Genworth Mortgage Insurance Australia (ASX:GMA) shareholders have earned a 18% CAGR over the last three years

You can receive the average market return by buying a low-cost index fund. But you can make better returns by buying undervalued shares. To wit, Genworth Mortgage Insurance Australia Limited (ASX:GMA) shares are up 24% in three years, besting the market return. More recently the stock has gained 17% in a year, which isn't too bad.

So let's assess the underlying fundamentals over the last 3 years and see if they've moved in lock-step with shareholder returns.

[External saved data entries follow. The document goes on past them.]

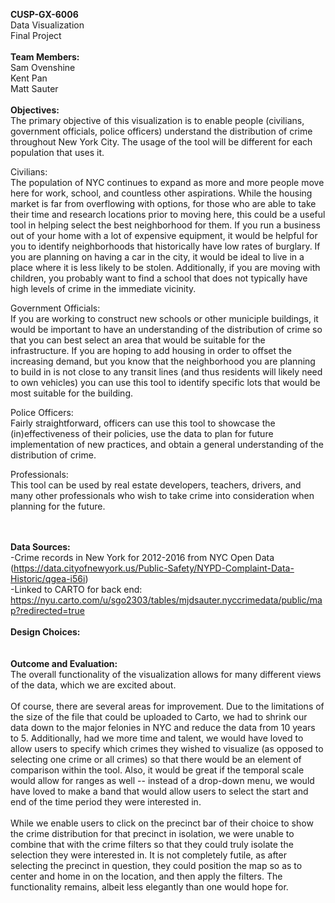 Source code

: <b>CUSP-GX-6006</b><br>
Data Visualization<br>
Final Project<br><br>
<b>Team Members:</b><br>
Sam Ovenshine<br>
Kent Pan<br>
Matt Sauter<br><br>
<b>Objectives:</b><br>
The primary objective of this visualization is to enable people (civilians, government officials, police officers) understand the distribution of crime throughout New York City. The usage of the tool will be different for each population that uses it.

Civilians:<br>
The population of NYC continues to expand as more and more people move here for work, school, and countless other aspirations. While the housing market is far from overflowing with options, for those who are able to take their time and research locations prior to moving here, this could be a useful tool in helping select the best neighborhood for them. If you run a business out of your home with a lot of expensive equipment, it would be helpful for you to identify neighborhoods that historically have low rates of burglary. If you are planning on having a car in the city, it would be ideal to live in a place where it is less likely to be stolen. Additionally, if you are moving with children, you probably want to find a school that does not typically have high levels of crime in the immediate vicinity.

Government Officials:<br>
If you are working to construct new schools or other municiple buildings, it would be important to have an understanding of the distribution of crime so that you can best select an area that would be suitable for the infrastructure. If you are hoping to add housing in order to offset the increasing demand, but you know that the neighborhood you are planning to build in is not close to any transit lines (and thus residents will likely need to own vehicles) you can use this tool to identify specific lots that would be most suitable for the building. 

Police Officers:<br>
Fairly straightforward, officers can use this tool to showcase the (in)effectiveness of their policies, use the data to plan for future implementation of new practices, and obtain a general understanding of the distribution of crime.

Professionals:<br>
This tool can be used by real estate developers, teachers, drivers, and many other professionals who wish to take crime into consideration when planning for the future.

<br><br>
<b>Data Sources:</b><br>
-Crime records in New York for 2012-2016 from NYC Open Data (https://data.cityofnewyork.us/Public-Safety/NYPD-Complaint-Data-Historic/qgea-i56i)<br>
-Linked to CARTO for back end: https://nyu.carto.com/u/sgo2303/tables/mjdsauter.nyccrimedata/public/map?redirected=true
<br><br>
<b>Design Choices:</b><br>
<br><br>
<b>Outcome and Evaluation:</b><br>
The overall functionality of the visualization allows for many different views of the data, which we are excited about. 
<br><br>
Of course, there are several areas for improvement. Due to the limitations of the size of the file that could be uploaded to Carto, we had to shrink our data down to the major felonies in NYC and reduce the data from 10 years to 5. Additionally, had we more time and talent, we would have loved to allow users to specify which crimes they wished to visualize (as opposed to selecting one crime or all crimes) so that there would be an element of comparison within the tool. Also, it would be great if the temporal scale would allow for ranges as well -- instead of a drop-down menu, we would have loved to make a band that would allow users to select the start and end of the time period they were interested in. 
<br><br>
While we enable users to click on the precinct bar of their choice to show the crime distribution for that precinct in isolation, we were unable to combine that with the crime filters so that they could truly isolate the selection they were interested in. It is not completely futile, as after selecting the precinct in question, they could position the map so as to center and home in on the location, and then apply the filters. The functionality remains, albeit less elegantly than one would hope for. 
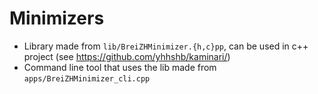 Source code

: # Minimizers
 
- Library made from `lib/BreiZHMinimizer.{h,c}pp`, can be used in c++ project (see https://github.com/yhhshb/kaminari/)
- Command line tool that uses the lib made from `apps/BreiZHMinimizer_cli.cpp`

View our latest analysis for Genworth Mortgage Insurance Australia

While markets are a powerful pricing mechanism, share prices reflect investor sentiment, not just underlying business performance. One imperfect but simple way to consider how the market perception of a company has shifted is to compare the change in the earnings per share (EPS) with the share price movement.

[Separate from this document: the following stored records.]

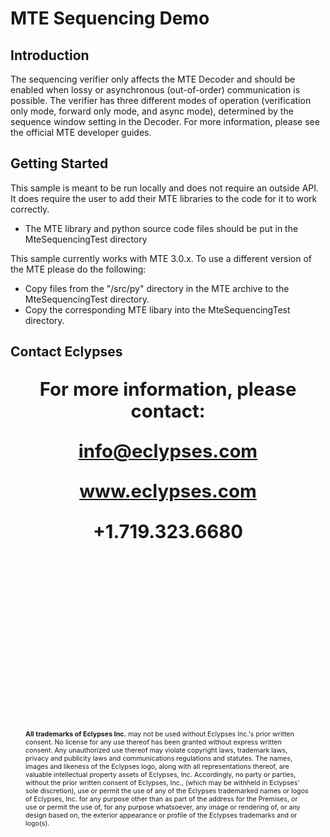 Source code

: # MTE Sequencing Demo    

## Introduction
The sequencing verifier only affects the MTE Decoder and should be enabled when lossy or asynchronous (out-of-order) communication is possible. The verifier has three different modes of operation (verification only mode, forward only mode, and async mode), determined by the sequence window setting in the Decoder. For more information, please see the official MTE developer guides.


## Getting Started
This sample is meant to be run locally and does not require an outside API. It does require the user to add their MTE libraries to the code for it to work correctly. 

 - The MTE library and python source code files should be put in the MteSequencingTest directory

This sample currently works with MTE 3.0.x. To use a different version of the MTE please do the following:

  - Copy files from the "/src/py" directory in the MTE archive to the MteSequencingTest directory.
  - Copy the corresponding MTE libary into the MteSequencingTest directory.



<div style="page-break-after: always; break-after: page;"></div>

## Contact Eclypses

<p align="center" style="font-weight: bold; font-size: 22pt;">For more information, please contact:</p>
<p align="center" style="font-weight: bold; font-size: 22pt;"><a href="mailto:info@eclypses.com">info@eclypses.com</a></p>
<p align="center" style="font-weight: bold; font-size: 22pt;"><a href="https://www.eclypses.com">www.eclypses.com</a></p>
<p align="center" style="font-weight: bold; font-size: 22pt;">+1.719.323.6680</p>

<p style="font-size: 8pt; margin-bottom: 0; margin: 300px 24px 30px 24px; " >
<b>All trademarks of Eclypses Inc.</b> may not be used without Eclypses Inc.'s prior written consent. No license for any use thereof has been granted without express written consent. Any unauthorized use thereof may violate copyright laws, trademark laws, privacy and publicity laws and communications regulations and statutes. The names, images and likeness of the Eclypses logo, along with all representations thereof, are valuable intellectual property assets of Eclypses, Inc. Accordingly, no party or parties, without the prior written consent of Eclypses, Inc., (which may be withheld in Eclypses' sole discretion), use or permit the use of any of the Eclypses trademarked names or logos of Eclypses, Inc. for any purpose other than as part of the address for the Premises, or use or permit the use of, for any purpose whatsoever, any image or rendering of, or any design based on, the exterior appearance or profile of the Eclypses trademarks and or logo(s).
</p> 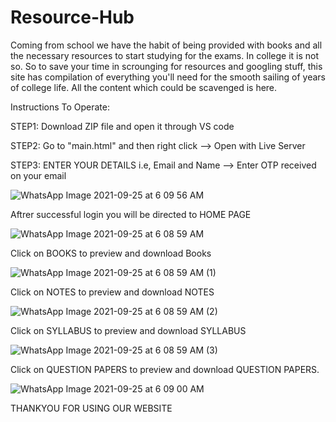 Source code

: # Resource-Hub

Coming from school we have the habit of being provided with books and all the necessary resources to start studying for the exams. In college it is not so. So to save your time in scrounging for resources and googling stuff, this site has compilation of everything you'll need for the smooth sailing of years of college life. All the content which could be scavenged is here.

Instructions To Operate:

STEP1: Download ZIP file and open it through VS code


STEP2: Go to "main.html" and then right click --> Open with Live Server 


STEP3: ENTER YOUR DETAILS i.e, Email and Name --> Enter OTP received on your email

![WhatsApp Image 2021-09-25 at 6 09 56 AM](https://user-images.githubusercontent.com/77458628/134752052-13aa3c2e-4aae-4b0f-a4d9-2176db44b4e2.jpeg)

Aftrer successful login you will be directed to HOME PAGE

![WhatsApp Image 2021-09-25 at 6 08 59 AM](https://user-images.githubusercontent.com/77458628/134752100-8872bc5b-c185-4a4b-a719-45f7ef9db28a.jpeg)

Click on BOOKS to preview and download Books

![WhatsApp Image 2021-09-25 at 6 08 59 AM (1)](https://user-images.githubusercontent.com/77458628/134752132-97e949f1-9f94-4e69-9304-5e73b45aec30.jpeg)

Click on NOTES to preview and download  NOTES

![WhatsApp Image 2021-09-25 at 6 08 59 AM (2)](https://user-images.githubusercontent.com/77458628/134752139-fb72b974-02c0-4d51-a6cf-5a70d1f805e7.jpeg)

Click on SYLLABUS to preview and download SYLLABUS

![WhatsApp Image 2021-09-25 at 6 08 59 AM (3)](https://user-images.githubusercontent.com/77458628/134752152-7156b379-4b3c-4d68-b78e-1f67a2dd55de.jpeg)

Click on QUESTION PAPERS to preview and download QUESTION PAPERS.

![WhatsApp Image 2021-09-25 at 6 09 00 AM](https://user-images.githubusercontent.com/77458628/134752159-1692f4d5-1e24-42e8-8557-5a077f056a19.jpeg)

THANKYOU FOR USING OUR WEBSITE
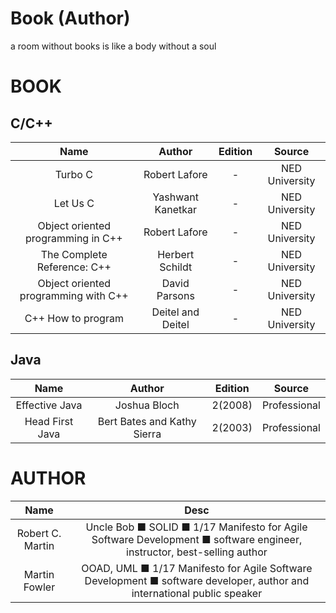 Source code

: # Book (Author)
a room without books is like a body without a soul

# BOOK
## C/C++

|Name|Author|Edition|Source|
|:-:|:-:|:-:|:-:|
|Turbo C|Robert Lafore|-|NED University|
|Let Us C|Yashwant Kanetkar|-|NED University|
|Object oriented programming in C++|Robert Lafore|-|NED University|
|The Complete Reference: C++|Herbert Schildt|-|NED University|
|Object oriented programming with C++|David Parsons|-|NED University|
|C++ How to program|Deitel and Deitel|-|NED University|

## Java

|Name|Author|Edition|Source|
|:-:|:-:|:-:|:-:|
|Effective Java|Joshua Bloch|2(2008)|Professional
|Head First Java|Bert Bates and Kathy Sierra|2(2003)|Professional

# AUTHOR
Name|Desc
:-:|:-:
Robert C. Martin|Uncle Bob ■ SOLID ■ 1/17 Manifesto for Agile Software Development ■ software engineer, instructor, best-selling author
Martin Fowler| OOAD, UML ■ 1/17 Manifesto for Agile Software Development ■ software developer, author and international public speaker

During three years of share price growth, Genworth Mortgage Insurance Australia moved from a loss to profitability. So we would expect a higher share price over the period.

The company's earnings per share (over time) is depicted in the image below (click to see the exact numbers).

earnings-per-share-growth
ASX:GMA Earnings Per Share Growth April 13th 2022

We know that Genworth Mortgage Insurance Australia has improved its bottom line over the last three years, but what does the future have in store? If you are thinking of buying or selling Genworth Mortgage Insurance Australia stock, you should check out this FREE detailed report on its balance sheet.

What About Dividends?

As well as measuring the share price return, investors should also consider the total shareholder return (TSR). The TSR incorporates the value of any spin-offs or discounted capital raisings, along with any dividends, based on the assumption that the dividends are reinvested. Arguably, the TSR gives a more comprehensive picture of the return generated by a stock. We note that for Genworth Mortgage Insurance Australia the TSR over the last 3 years was 65%, which is better than the share price return mentioned above. This is largely a result of its dividend payments!

A Different Perspective

It's nice to see that Genworth Mortgage Insurance Australia shareholders have received a total shareholder return of 31% over the last year. And that does include the dividend. That gain is better than the annual TSR over five years, which is 8%. Therefore it seems like sentiment around the company has been positive lately. Someone with an optimistic perspective could view the recent improvement in TSR as indicating that the business itself is getting better with time. I find it very interesting to look at share price over the long term as a proxy for business performance. But to truly gain insight, we need to consider other information, too. Like risks, for instance. Every company has them, and we've spotted 3 warning signs for Genworth Mortgage Insurance Australia (of which 1 is a bit concerning!) you should know about.